England looked best when Iain Balshaw was running but after the initial flourishes he had little running -- until near the end when he produced the blooper of the season.

Italy were best in doing ordinary things well -- getting and keeping possession but they lack a game-breaker -- any game-breaker, which mean that regardless of how close they got and how many phases they went through the ardent Azzurri were not a threat to England's defence.

When Marco Bortolami was penalised at a tackle, the very first penalty of the match, Charlie Hodgson goaled.  3-0.

Italian fly-half Luciano Orquera kicked a long way downfield to his left and away from the forwards.  Balshaw got the ball and started running.  He beat two Italians and gave to Jamie Noon.  The centre handed to mark Cueto and the wing had a straight run to the posts.  Hodgson converted.  10-0 to England after nine minutes.

The floodgates then creaked close and not even a huge England scrum near the Italian line produced a score.

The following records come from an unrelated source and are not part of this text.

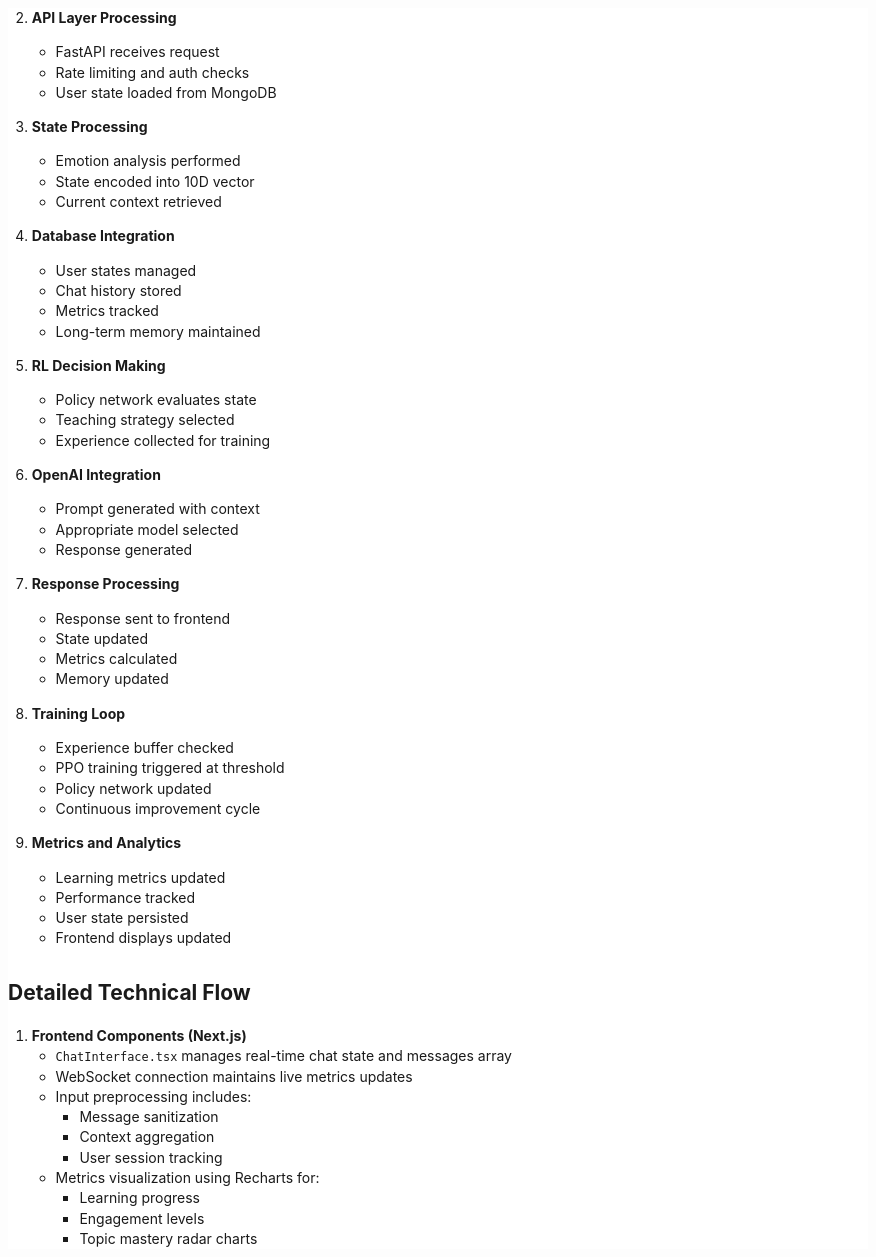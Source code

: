 2. **API Layer Processing**
   - FastAPI receives request
   - Rate limiting and auth checks
   - User state loaded from MongoDB

3. **State Processing**
   - Emotion analysis performed
   - State encoded into 10D vector
   - Current context retrieved

4. **Database Integration**
   - User states managed
   - Chat history stored
   - Metrics tracked
   - Long-term memory maintained

5. **RL Decision Making**
   - Policy network evaluates state
   - Teaching strategy selected
   - Experience collected for training

6. **OpenAI Integration**
   - Prompt generated with context
   - Appropriate model selected
   - Response generated

7. **Response Processing**
   - Response sent to frontend
   - State updated
   - Metrics calculated
   - Memory updated

8. **Training Loop**
   - Experience buffer checked
   - PPO training triggered at threshold
   - Policy network updated
   - Continuous improvement cycle

9. **Metrics and Analytics**
   - Learning metrics updated
   - Performance tracked
   - User state persisted
   - Frontend displays updated

## Detailed Technical Flow

1. **Frontend Components (Next.js)**
   - `ChatInterface.tsx` manages real-time chat state and messages array
   - WebSocket connection maintains live metrics updates
   - Input preprocessing includes:
     - Message sanitization
     - Context aggregation
     - User session tracking
   - Metrics visualization using Recharts for:
     - Learning progress
     - Engagement levels
     - Topic mastery radar charts
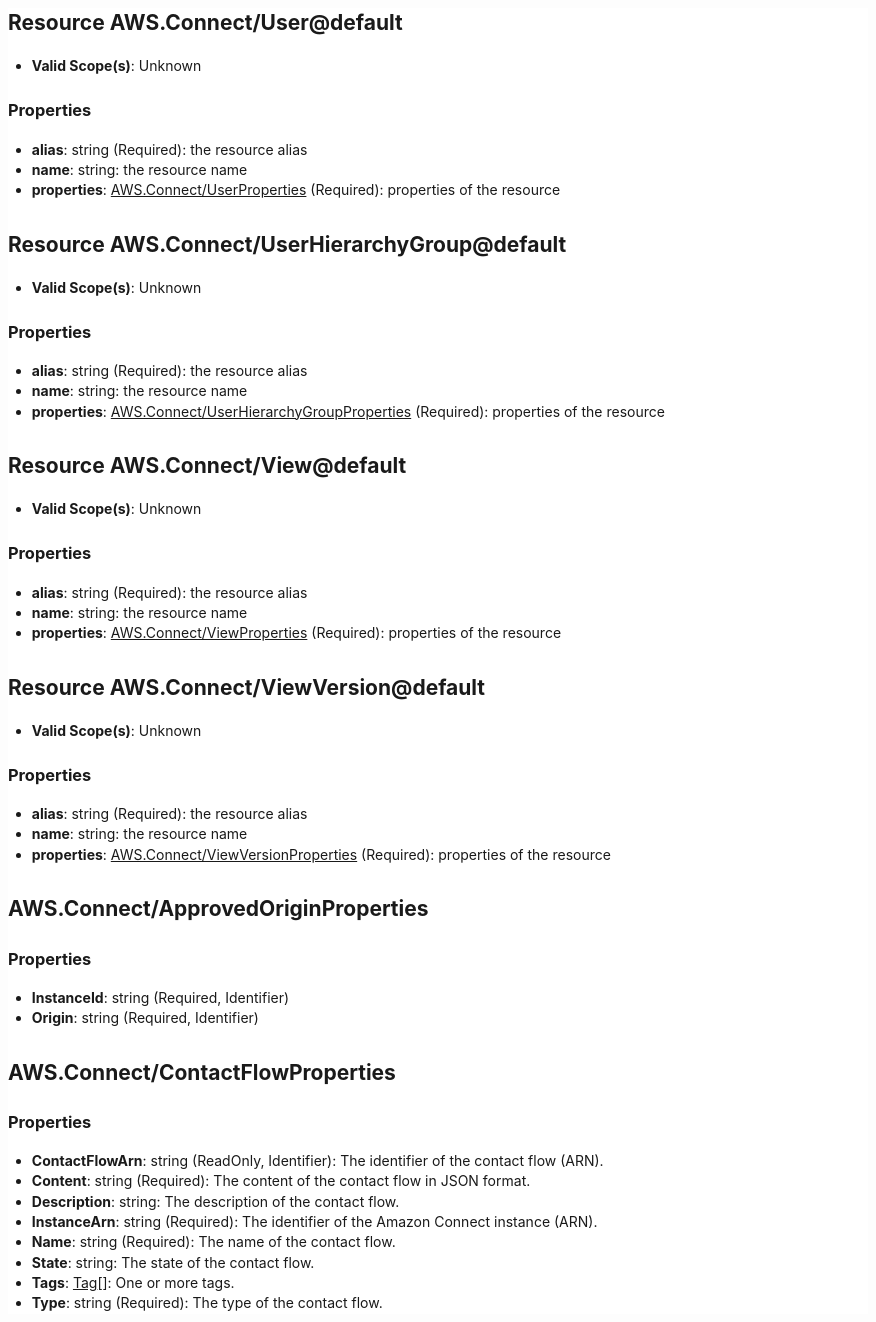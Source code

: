 ## Resource AWS.Connect/User@default
* **Valid Scope(s)**: Unknown
### Properties
* **alias**: string (Required): the resource alias
* **name**: string: the resource name
* **properties**: [AWS.Connect/UserProperties](#awsconnectuserproperties) (Required): properties of the resource

## Resource AWS.Connect/UserHierarchyGroup@default
* **Valid Scope(s)**: Unknown
### Properties
* **alias**: string (Required): the resource alias
* **name**: string: the resource name
* **properties**: [AWS.Connect/UserHierarchyGroupProperties](#awsconnectuserhierarchygroupproperties) (Required): properties of the resource

## Resource AWS.Connect/View@default
* **Valid Scope(s)**: Unknown
### Properties
* **alias**: string (Required): the resource alias
* **name**: string: the resource name
* **properties**: [AWS.Connect/ViewProperties](#awsconnectviewproperties) (Required): properties of the resource

## Resource AWS.Connect/ViewVersion@default
* **Valid Scope(s)**: Unknown
### Properties
* **alias**: string (Required): the resource alias
* **name**: string: the resource name
* **properties**: [AWS.Connect/ViewVersionProperties](#awsconnectviewversionproperties) (Required): properties of the resource

## AWS.Connect/ApprovedOriginProperties
### Properties
* **InstanceId**: string (Required, Identifier)
* **Origin**: string (Required, Identifier)

## AWS.Connect/ContactFlowProperties
### Properties
* **ContactFlowArn**: string (ReadOnly, Identifier): The identifier of the contact flow (ARN).
* **Content**: string (Required): The content of the contact flow in JSON format.
* **Description**: string: The description of the contact flow.
* **InstanceArn**: string (Required): The identifier of the Amazon Connect instance (ARN).
* **Name**: string (Required): The name of the contact flow.
* **State**: string: The state of the contact flow.
* **Tags**: [Tag](#tag)[]: One or more tags.
* **Type**: string (Required): The type of the contact flow.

Hodgson missed an easy penalty but Gert Peens, the Italian fullback, kicked the drop-out straight out.  England attacked from the scrum, Joe Worsley doing good work, until eventually big hooker Steve Thompson was forceful in the tackle and got the score.  Hodgson converted.  17-0 after 36 minutes.

On half-time England attacked again and Mark Cueto accepted a run-in on the left wing for England's third try.  22-0 to England at half-time.

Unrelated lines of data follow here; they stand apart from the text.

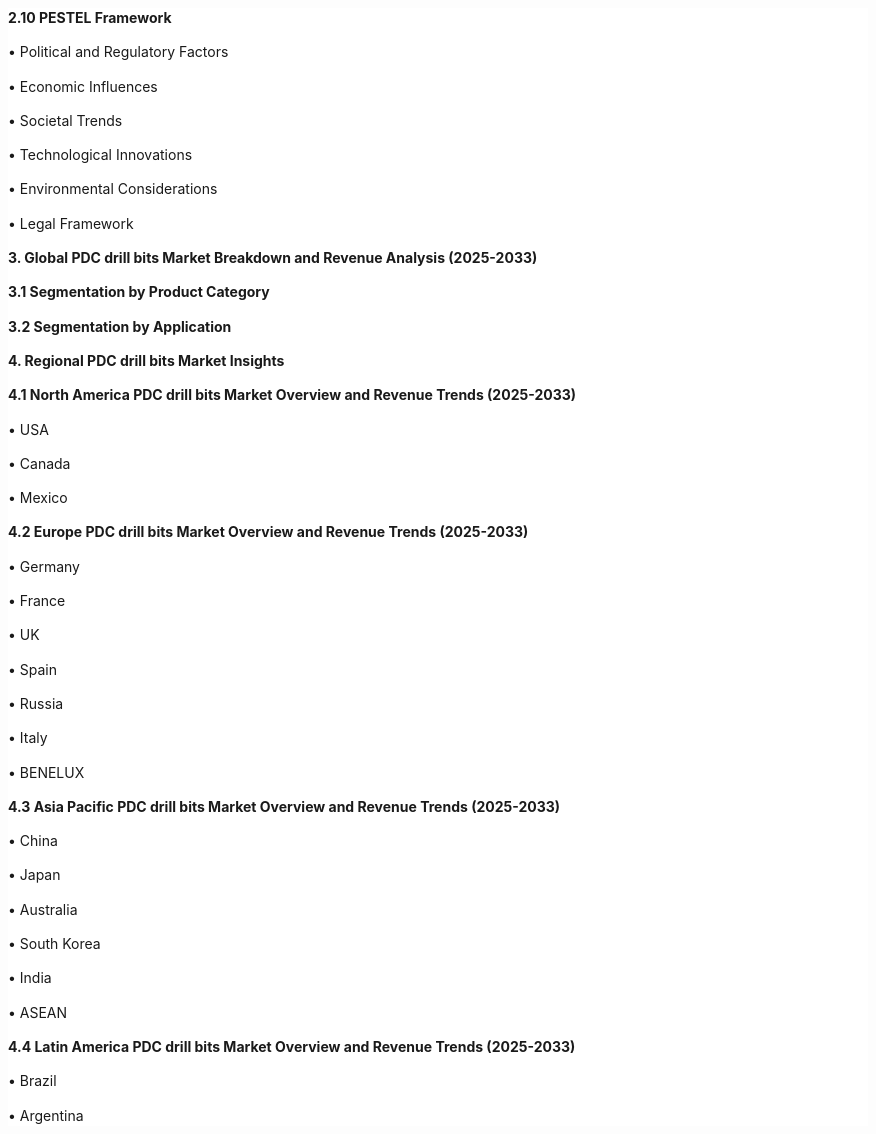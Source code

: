 <strong>2.10 PESTEL Framework</strong>

• Political and Regulatory Factors

• Economic Influences

• Societal Trends

• Technological Innovations

• Environmental Considerations

• Legal Framework

<strong>3. Global PDC drill bits Market Breakdown and Revenue Analysis (2025-2033)</strong>

<strong>3.1 Segmentation by Product Category</strong>

<strong>3.2 Segmentation by Application</strong>

<strong>4. Regional PDC drill bits Market Insights</strong>

<strong>4.1 North America PDC drill bits Market Overview and Revenue Trends (2025-2033)</strong>

• USA

• Canada

• Mexico

<strong>4.2 Europe PDC drill bits Market Overview and Revenue Trends (2025-2033)</strong>

• Germany

• France

• UK

• Spain

• Russia

• Italy

• BENELUX

<strong>4.3 Asia Pacific PDC drill bits Market Overview and Revenue Trends (2025-2033)</strong>

• China

• Japan

• Australia

• South Korea

• India

• ASEAN

<strong>4.4 Latin America PDC drill bits Market Overview and Revenue Trends (2025-2033)</strong>

• Brazil

• Argentina
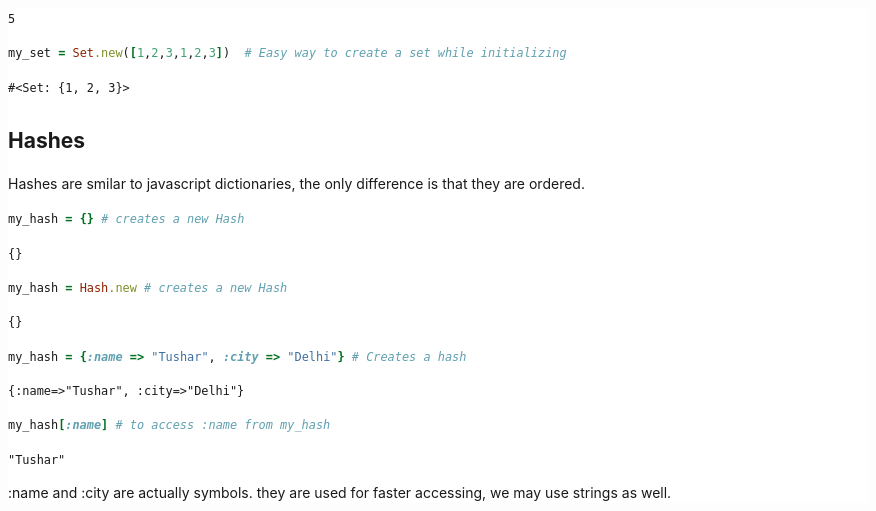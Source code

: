     5



```ruby
my_set = Set.new([1,2,3,1,2,3])  # Easy way to create a set while initializing
```




    #<Set: {1, 2, 3}>



## Hashes

Hashes are smilar to javascript dictionaries, the only difference is that they are ordered. 


```ruby
my_hash = {} # creates a new Hash

```




    {}




```ruby
my_hash = Hash.new # creates a new Hash
```




    {}




```ruby
my_hash = {:name => "Tushar", :city => "Delhi"} # Creates a hash 
```




    {:name=>"Tushar", :city=>"Delhi"}




```ruby
my_hash[:name] # to access :name from my_hash
```




    "Tushar"



:name and :city are actually symbols. they are used for faster accessing, we may use strings as well.


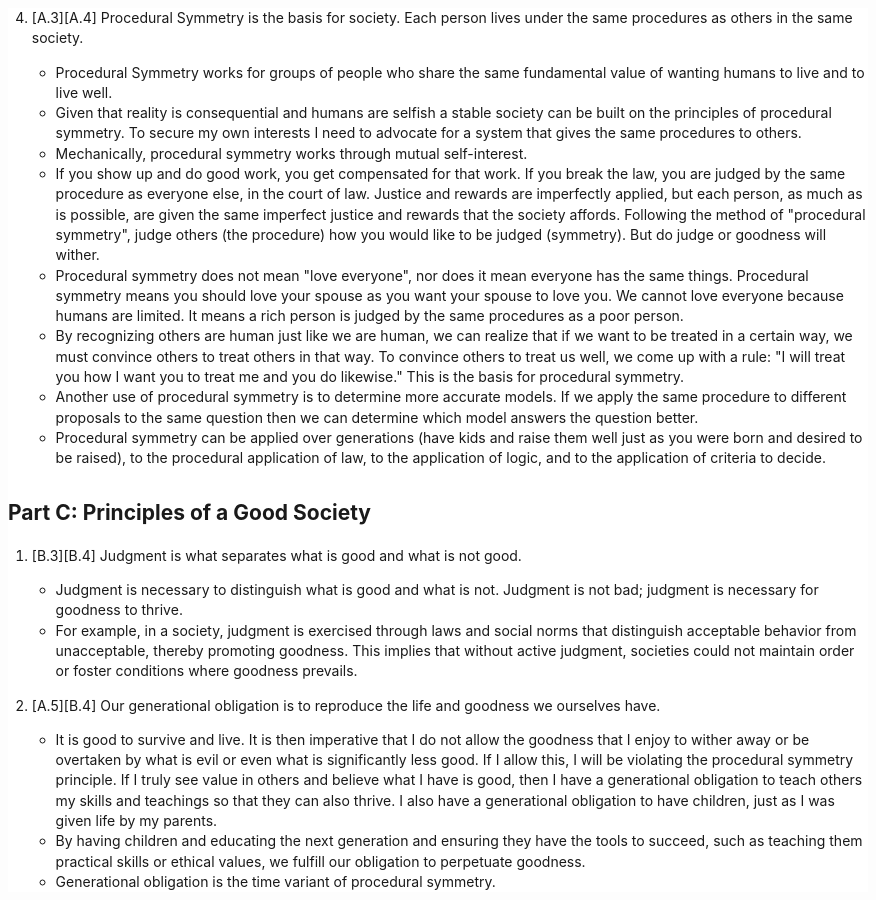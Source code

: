 4. [A.3][A.4] Procedural Symmetry is the basis for society. Each person lives under the same procedures as others in the same society.

	* Procedural Symmetry works for groups of people who share the same fundamental value of wanting humans to live and to live well.
	* Given that reality is consequential and humans are selfish a stable society can be built on the principles of procedural symmetry. To secure my own interests I need to advocate for a system that gives the same procedures to others.
	* Mechanically, procedural symmetry works through mutual self-interest.
	* If you show up and do good work, you get compensated for that work. If you break the law, you are judged by the same procedure as everyone else, in the court of law. Justice and rewards are imperfectly applied, but each person, as much as is possible, are given the same imperfect justice and rewards that the society affords. Following the method of "procedural symmetry", judge others (the procedure) how you would like to be judged (symmetry). But do judge or goodness will wither.
	* Procedural symmetry does not mean "love everyone", nor does it mean everyone has the same things. Procedural symmetry means you should love your spouse as you want your spouse to love you. We cannot love everyone because humans are limited. It means a rich person is judged by the same procedures as a poor person.
	* By recognizing others are human just like we are human, we can realize that if we want to be treated in a certain way, we must convince others to treat others in that way. To convince others to treat us well, we come up with a rule: "I will treat you how I want you to treat me and you do likewise." This is the basis for procedural symmetry.
	* Another use of procedural symmetry is to determine more accurate models. If we apply the same procedure to different proposals to the same question then we can determine which model answers the question better.
	* Procedural symmetry can be applied over generations (have kids and raise them well just as you were born and desired to be raised), to the procedural application of law, to the application of logic, and to the application of criteria to decide.

## Part C: Principles of a Good Society

1. [B.3][B.4] Judgment is what separates what is good and what is not good.

	* Judgment is necessary to distinguish what is good and what is not. Judgment is not bad; judgment is necessary for goodness to thrive.
	* For example, in a society, judgment is exercised through laws and social norms that distinguish acceptable behavior from unacceptable, thereby promoting goodness. This implies that without active judgment, societies could not maintain order or foster conditions where goodness prevails.

2. [A.5][B.4] Our generational obligation is to reproduce the life and goodness we ourselves have.

	* It is good to survive and live.
It is then imperative that I do not allow the goodness that I enjoy to wither away or be overtaken by what is evil or even what is significantly less good.
If I allow this, I will be violating the procedural symmetry principle.
If I truly see value in others and believe what I have is good, then I have a generational obligation to teach others my skills and teachings so that they can also thrive. I also have a generational obligation to have children, just as I was given life by my parents.
	* By having children and educating the next generation and ensuring they have the tools to succeed, such as teaching them practical skills or ethical values, we fulfill our obligation to perpetuate goodness.
	* Generational obligation is the time variant of procedural symmetry.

Italy had the better of the first part of the second half and scored first.  They had a good maul off a line-out and hammered at the England line until scrum-half Alessandro Troncon picked up, handed off Graham Rowntree and enjoyed scoring.  Gert Peens, who had hit the woodwork with a penalty in the first half, converted.  22-7 after 45 minutes.

Italy attacked but lost the ball in the England 22.  England kicked downfield, chased.  Italy missed the ball which Cueto picked up.  His pass to Josh Lewsey was forward, as the touch judge suggested, thus preventing a try.

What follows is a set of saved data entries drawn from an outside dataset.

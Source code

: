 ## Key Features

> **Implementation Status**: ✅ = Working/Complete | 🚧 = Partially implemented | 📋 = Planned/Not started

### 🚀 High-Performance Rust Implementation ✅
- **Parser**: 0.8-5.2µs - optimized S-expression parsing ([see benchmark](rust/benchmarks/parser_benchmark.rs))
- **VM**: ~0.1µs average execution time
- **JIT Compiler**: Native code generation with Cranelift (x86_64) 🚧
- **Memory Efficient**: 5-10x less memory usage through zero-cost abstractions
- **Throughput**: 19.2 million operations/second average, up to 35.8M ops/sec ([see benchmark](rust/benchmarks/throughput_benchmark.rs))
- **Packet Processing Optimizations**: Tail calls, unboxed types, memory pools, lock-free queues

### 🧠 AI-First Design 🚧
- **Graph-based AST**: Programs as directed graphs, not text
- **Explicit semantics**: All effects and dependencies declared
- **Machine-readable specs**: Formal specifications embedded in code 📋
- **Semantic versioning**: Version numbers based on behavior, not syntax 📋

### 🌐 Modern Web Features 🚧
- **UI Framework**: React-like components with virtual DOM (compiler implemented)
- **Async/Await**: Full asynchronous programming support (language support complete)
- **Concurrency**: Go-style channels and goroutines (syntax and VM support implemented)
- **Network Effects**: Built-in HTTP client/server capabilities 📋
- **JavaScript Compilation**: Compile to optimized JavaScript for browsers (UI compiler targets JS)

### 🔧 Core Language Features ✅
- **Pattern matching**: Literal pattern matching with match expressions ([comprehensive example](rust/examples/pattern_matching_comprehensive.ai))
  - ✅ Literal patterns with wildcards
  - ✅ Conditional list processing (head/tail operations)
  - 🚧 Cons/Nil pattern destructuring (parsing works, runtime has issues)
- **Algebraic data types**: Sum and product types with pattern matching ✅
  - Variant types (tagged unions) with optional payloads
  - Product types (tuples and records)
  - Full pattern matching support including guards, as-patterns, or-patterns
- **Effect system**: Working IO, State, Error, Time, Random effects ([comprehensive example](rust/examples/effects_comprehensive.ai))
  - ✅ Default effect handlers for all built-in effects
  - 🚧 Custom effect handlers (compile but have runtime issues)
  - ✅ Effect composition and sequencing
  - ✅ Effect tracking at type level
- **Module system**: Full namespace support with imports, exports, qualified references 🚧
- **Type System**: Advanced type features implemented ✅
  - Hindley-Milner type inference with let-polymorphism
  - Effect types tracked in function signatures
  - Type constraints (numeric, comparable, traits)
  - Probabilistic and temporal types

Italy were penalised eight times in this half, seven times at the tackle/ruck.  England turned one into a five-metre line-out which they lost.

A massive maul stuttered, gained momentum and was then stopped under the use-it-or-lose-it law just when a try was certain.

It was at this stage that scrums were eviscerated.

From a scrum five metres from the Italian line, England moved the ball the width of the field.  Balshaw came in and scored in Nitoglia's tackle.  27-7 after 60 minutes.

Four minutes later England again went wide, this time from a line-out.  Again Balshaw came in, this time freeing up Cueto for his hat-trick try.  32-7.

Replacement hooker Andy Titterrell had a great break in the manner of a class centre, and then Orquera and Masi did clever things to get within three metres of the England line.

Time was up when -- from broken play -- replacement Andy Hazell was given a run at the line for his first points for England.  Andy Goode was on for Hodgson for his first cap and he capped the occasion by converting the try, his first points for England.  39-7 -- and the final whistle went.

Man of the Match:  Martin Corry, captaining England for the first time, was all things strong, noble and committed.  Iain Balshaw did much to provide sparkle.  But our man-of-the-match is Alessandro Troncon of Italy.  In a losing side the veteran showed great skill, determination, strength and fine judgement.

Moment of the match:  There was one which will be remembered.  From deep in England territory with Italy on attack, Iain Balshaw kicked a long, long ball down towards the Italian corner.  As the ball rolled towards the Italian line, Balshaw easily outstripped all Italians.  He caught up with the ball as it slowed down.  Half a metre from the line, with no Italian in sight, Balshaw waited carefully.  The ball stood up gently -- and went back through Balshaw's legs!  Without the ball he crashed on his face in the Italian in-goal.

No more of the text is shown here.